─── Task material

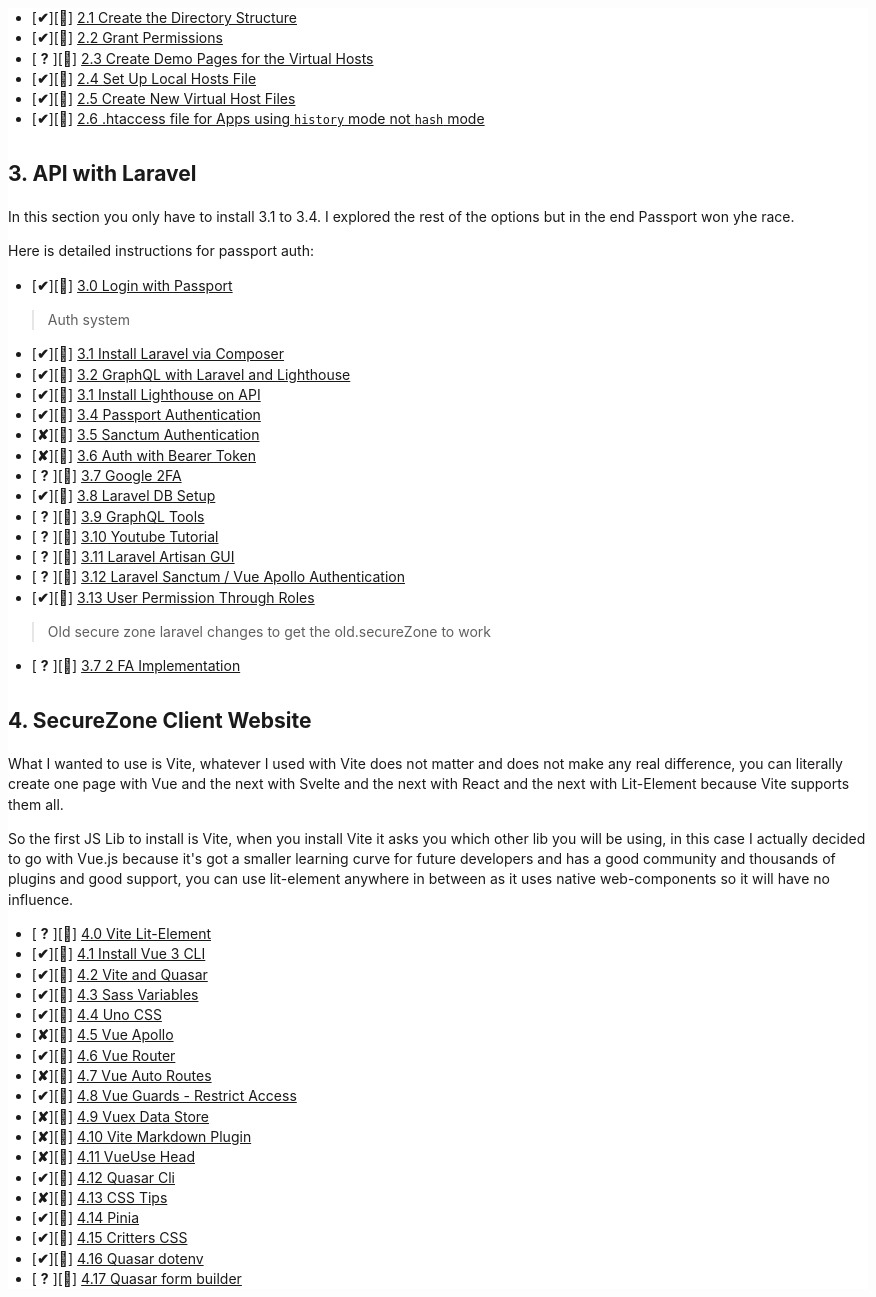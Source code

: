 - [**&#10004;**][&#128220;] [2.1 Create the Directory Structure](vhosts/2.1-structure.md)
- [**&#10004;**][&#128220;] [2.2 Grant Permissions](vhosts/2.2-permissions.md)
- [ **?** ][&#128220;] [2.3 Create Demo Pages for the Virtual Hosts](vhosts/2.3-demoPages.md)
- [**&#10004;**][&#128220;] [2.4 Set Up Local Hosts File](vhosts/2.4-hostsFile.md)
- [**&#10004;**][&#128220;] [2.5 Create New Virtual Host Files](vhosts/2.5-createConfFiles.md)
- [**&#10004;**][&#128220;] [2.6 .htaccess file for Apps using `history` mode not `hash` mode](vhosts/2.6-htaccess.md)

## 3. API with Laravel

In this section you only have to install 3.1 to 3.4. I explored the rest of the options but in the end Passport won yhe race.

Here is detailed instructions for passport auth:

- [**&#10004;**][&#128220;] [3.0 Login with Passport](API/3.0-loginWithPassport.md)

> Auth system

- [**&#10004;**][&#128220;] [3.1 Install Laravel via Composer](API/3.1-installWithComp.md)
- [**&#10004;**][&#128220;] [3.2 GraphQL with Laravel and Lighthouse](API/3.2-graphql.md)
- [**&#10004;**][&#128220;] [3.1 Install Lighthouse on API](API/3.3-lighthouse.md)
- [**&#10004;**][&#128220;] [3.4 Passport Authentication](API/3.4-passportAuth.md)
- [**&#10008;**][&#128220;] [3.5 Sanctum Authentication](API/3.5-sanctum.md)
- [**&#10008;**][&#128220;] [3.6 Auth with Bearer Token](API/3.6-bearerAuth.md)
- [ **?** ][&#128220;] [3.7 Google 2FA](API/3.7-2fa.md)
- [**&#10004;**][&#128220;] [3.8 Laravel DB Setup](API/3.8-data.md)
- [ **?** ][&#128220;] [3.9 GraphQL Tools](API/3.9-graphqlTools.md)
- [ **?** ][&#128220;] [3.10 Youtube Tutorial](API/3.10-youtube.md)
- [ **?** ][&#128220;] [3.11 Laravel Artisan GUI](API/3.11-artisanGui.md)
- [ **?** ][&#128220;] [3.12 Laravel Sanctum / Vue Apollo Authentication](API/3.12-sanctumApollo.md)
- [**&#10004;**][&#128220;] [3.13 User Permission Through Roles](API/3.13-permissionRoles.md)

> Old secure zone laravel changes to get the old.secureZone to work

- [ **?** ][&#128220;] [3.7 2 FA Implementation](API/3.7-2fa.md)

## 4. SecureZone Client Website

What I wanted to use is Vite, whatever I used with Vite does not matter and does not make any real difference, you can literally create one page with Vue and the next with Svelte and the next with React and the next with Lit-Element because Vite supports them all.

So the first JS Lib to install is Vite, when you install Vite it asks you which other lib you will be using, in this case I actually decided to go with Vue.js because it's got a smaller learning curve for future developers and has a good community and thousands of plugins and good support, you can use lit-element anywhere in between as it uses native web-components so it will have no influence.

- [ **?** ][&#128220;] [4.0 Vite Lit-Element](client/4.0-litElement.md)
- [**&#10004;**][&#128220;] [4.1 Install Vue 3 CLI](client/4.1-vue.md)
- [**&#10004;**][&#128220;] [4.2 Vite and Quasar](client/4.2-viteQuasar.md)
- [**&#10004;**][&#128220;] [4.3 Sass Variables](client/4.3-sassVars.md)
- [**&#10004;**][&#128220;] [4.4 Uno CSS](client/4.4-unoCss.md)
- [**&#10008;**][&#128220;] [4.5 Vue Apollo](client/4.5-vueApollo.md)
- [**&#10004;**][&#128220;] [4.6 Vue Router](client/4.6-vueRouter.md)
- [**&#10008;**][&#128220;] [4.7 Vue Auto Routes](client/4.7-vueAutoRoutes.md)
- [**&#10004;**][&#128220;] [4.8 Vue Guards - Restrict Access](client/4.8-vueGuards.md)
- [**&#10008;**][&#128220;] [4.9 Vuex Data Store](client/4.9-vuexDataStore.md)
- [**&#10008;**][&#128220;] [4.10 Vite Markdown Plugin](client/4.10-vitePluginMd.md)
- [**&#10008;**][&#128220;] [4.11 VueUse Head](client/4.11-VueUseHead.md)
- [**&#10004;**][&#128220;] [4.12 Quasar Cli](client/4.12-quasarCli.md)
- [**&#10008;**][&#128220;] [4.13 CSS Tips](client/4.13-cssTips.md)
- [**&#10004;**][&#128220;] [4.14 Pinia](client/4.14-piniaStateAndStore.md)
- [**&#10004;**][&#128220;] [4.15 Critters CSS](client/4.15-critters.md)
- [**&#10004;**][&#128220;] [4.16 Quasar dotenv](client/4.16-dotenv.md)
- [ **?** ][&#128220;] [4.17 Quasar form builder](client/4.17-quasarFormBuilder.md)
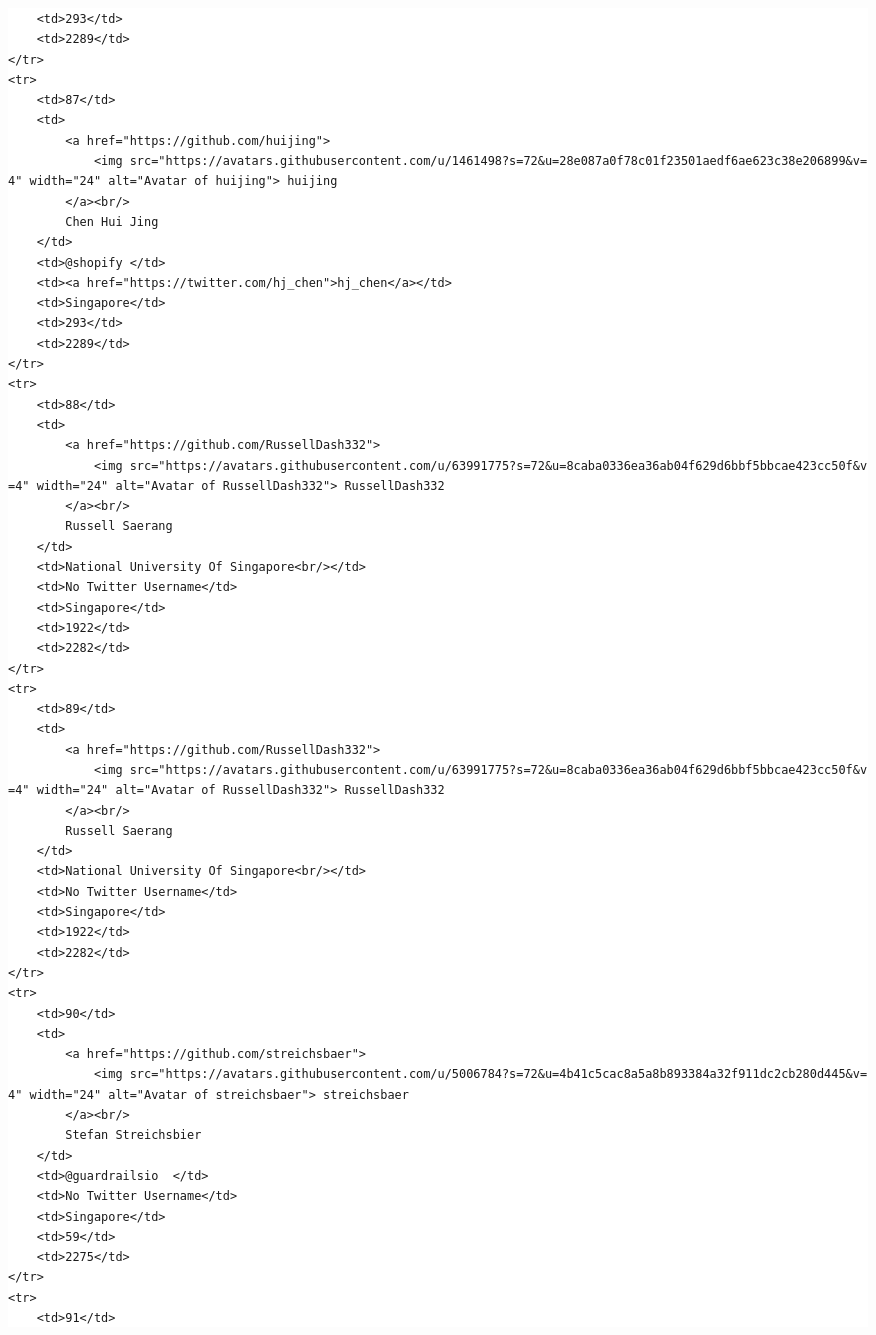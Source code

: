 		<td>293</td>
		<td>2289</td>
	</tr>
	<tr>
		<td>87</td>
		<td>
			<a href="https://github.com/huijing">
				<img src="https://avatars.githubusercontent.com/u/1461498?s=72&u=28e087a0f78c01f23501aedf6ae623c38e206899&v=4" width="24" alt="Avatar of huijing"> huijing
			</a><br/>
			Chen Hui Jing
		</td>
		<td>@shopify </td>
		<td><a href="https://twitter.com/hj_chen">hj_chen</a></td>
		<td>Singapore</td>
		<td>293</td>
		<td>2289</td>
	</tr>
	<tr>
		<td>88</td>
		<td>
			<a href="https://github.com/RussellDash332">
				<img src="https://avatars.githubusercontent.com/u/63991775?s=72&u=8caba0336ea36ab04f629d6bbf5bbcae423cc50f&v=4" width="24" alt="Avatar of RussellDash332"> RussellDash332
			</a><br/>
			Russell Saerang
		</td>
		<td>National University Of Singapore<br/></td>
		<td>No Twitter Username</td>
		<td>Singapore</td>
		<td>1922</td>
		<td>2282</td>
	</tr>
	<tr>
		<td>89</td>
		<td>
			<a href="https://github.com/RussellDash332">
				<img src="https://avatars.githubusercontent.com/u/63991775?s=72&u=8caba0336ea36ab04f629d6bbf5bbcae423cc50f&v=4" width="24" alt="Avatar of RussellDash332"> RussellDash332
			</a><br/>
			Russell Saerang
		</td>
		<td>National University Of Singapore<br/></td>
		<td>No Twitter Username</td>
		<td>Singapore</td>
		<td>1922</td>
		<td>2282</td>
	</tr>
	<tr>
		<td>90</td>
		<td>
			<a href="https://github.com/streichsbaer">
				<img src="https://avatars.githubusercontent.com/u/5006784?s=72&u=4b41c5cac8a5a8b893384a32f911dc2cb280d445&v=4" width="24" alt="Avatar of streichsbaer"> streichsbaer
			</a><br/>
			Stefan Streichsbier
		</td>
		<td>@guardrailsio  </td>
		<td>No Twitter Username</td>
		<td>Singapore</td>
		<td>59</td>
		<td>2275</td>
	</tr>
	<tr>
		<td>91</td>
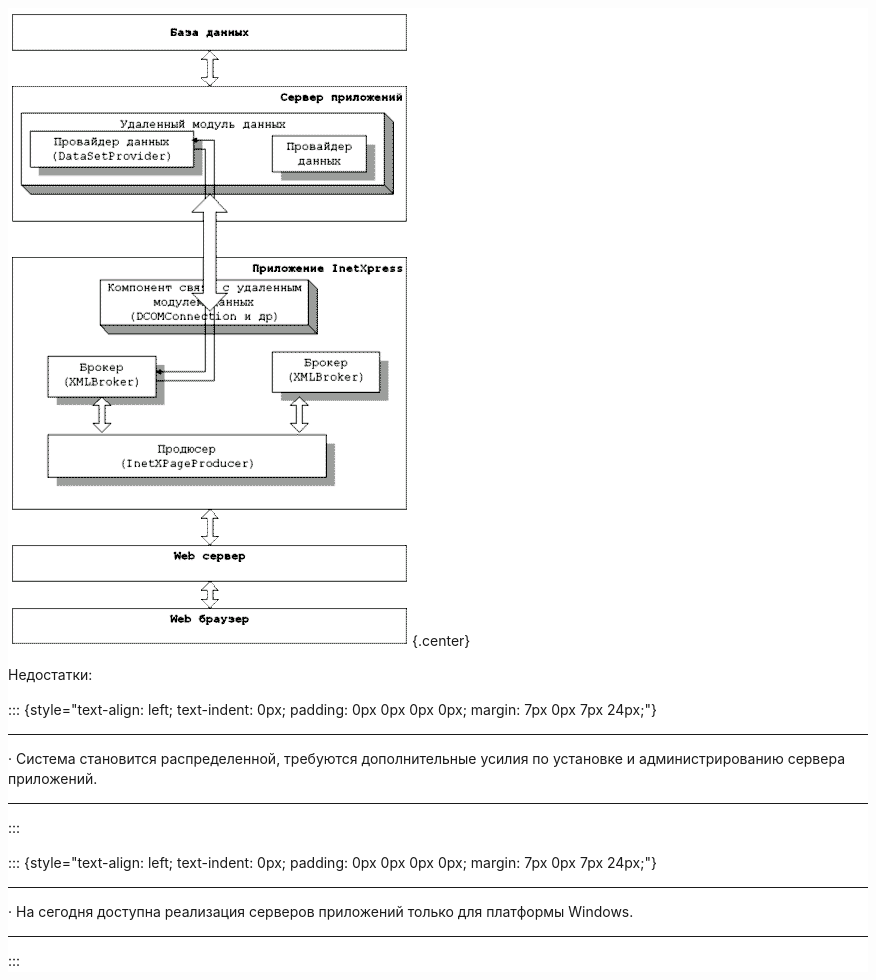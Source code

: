 ![clip0086](clip0086.gif){.center}

Недостатки:

::: {style="text-align: left; text-indent: 0px; padding: 0px 0px 0px 0px; margin: 7px 0px 7px 24px;"}
  --- -------------------------------------------------------------------------------------------------------------------------
  ·   Система становится распределенной, требуются дополнительные усилия по установке и администрированию сервера приложений.
  --- -------------------------------------------------------------------------------------------------------------------------
:::

::: {style="text-align: left; text-indent: 0px; padding: 0px 0px 0px 0px; margin: 7px 0px 7px 24px;"}
  --- ----------------------------------------------------------------------------------
  ·   На сегодня доступна реализация серверов приложений только для платформы Windows.
  --- ----------------------------------------------------------------------------------
:::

──────

Task brief: Would you please filter the lines above and copy every one that includes "using"?

Your response:
- [**&#10004;**][&#128220;] [2.6 .htaccess file for Apps using `history` mode not `hash` mode](vhosts/2.6-htaccess.md)
So the first JS Lib to install is Vite, when you install Vite it asks you which other lib you will be using, in this case I actually decided to go with Vue.js because it's got a smaller learning curve for future developers and has a good community and thousands of plugins and good support, you can use lit-element anywhere in between as it uses native web-components so it will have no influence.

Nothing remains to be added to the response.